Opposite the Plaza del Obispo stands what is known as the Holy Church Cathedral Basilica of the Incarnation, in the city of Malaga. Its construction began in 1525 and ended more than two centuries later, in 1782, under the plans of the architects Diego de Siloé and Andrés de Vandelvira.
The fact that it took so long to build resulted in a mix of styles that can still be identified today. On the one hand, the great Baroque influence becomes clear and, on the other, the Renaissance.
However, one of the greatest jewels of the cathedral is the choir inside, since it has one of the most outstanding sculptures of the Spanish Baroque of the 17th century.
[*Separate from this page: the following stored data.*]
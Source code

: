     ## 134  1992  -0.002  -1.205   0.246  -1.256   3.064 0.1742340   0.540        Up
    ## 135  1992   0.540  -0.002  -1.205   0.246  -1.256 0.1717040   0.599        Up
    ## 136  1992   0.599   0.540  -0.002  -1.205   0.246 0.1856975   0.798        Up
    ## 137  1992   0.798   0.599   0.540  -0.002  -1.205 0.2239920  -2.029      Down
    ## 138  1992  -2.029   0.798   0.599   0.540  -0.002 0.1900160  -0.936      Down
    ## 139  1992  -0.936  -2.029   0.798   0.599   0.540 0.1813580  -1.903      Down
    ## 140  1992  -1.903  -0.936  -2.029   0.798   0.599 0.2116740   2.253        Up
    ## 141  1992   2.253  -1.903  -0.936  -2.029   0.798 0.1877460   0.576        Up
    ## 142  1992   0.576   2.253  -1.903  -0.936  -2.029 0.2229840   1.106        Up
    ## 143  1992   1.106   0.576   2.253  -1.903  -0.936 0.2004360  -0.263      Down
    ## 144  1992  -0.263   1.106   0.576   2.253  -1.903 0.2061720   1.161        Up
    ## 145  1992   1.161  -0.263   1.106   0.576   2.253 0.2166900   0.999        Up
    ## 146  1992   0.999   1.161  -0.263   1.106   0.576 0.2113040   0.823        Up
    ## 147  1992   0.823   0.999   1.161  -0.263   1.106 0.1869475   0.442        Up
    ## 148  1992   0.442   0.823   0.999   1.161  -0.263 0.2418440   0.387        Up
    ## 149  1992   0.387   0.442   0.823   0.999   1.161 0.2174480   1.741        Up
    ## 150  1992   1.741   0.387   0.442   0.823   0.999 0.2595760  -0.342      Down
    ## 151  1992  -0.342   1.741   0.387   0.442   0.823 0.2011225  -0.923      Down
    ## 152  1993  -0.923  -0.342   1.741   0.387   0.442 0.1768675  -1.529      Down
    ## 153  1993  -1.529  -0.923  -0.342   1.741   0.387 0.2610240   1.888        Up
A clear example of all this is the Baroque carpentry pieces that represent religious figures, made by the sculptor Pedro de Mena.
You can see all its details in this series of photographs taken by Juan María Pérez and shared in Las Fotos de los Lectores de La Vanguardia.
Although this room inside the cathedral has more than 44 seats, the two organs standing on each side stand out. These are two horizontal trumpet ensembles created by Julián de la Orden, between 1779 and 1781. As a curious fact, they have more than four thousand tubes. And while they're both pretty much the same, many say their sounds are remarkably different.
In its entirety, it is a space with a great aura of expressiveness and mysticism enlivened by the abundant figures inside. And even more, taking into account that in the retrochoir, the room that is behind it, rests a Pietà sculpted in marble by the Pissanis brothers. In short, a real gem in every way.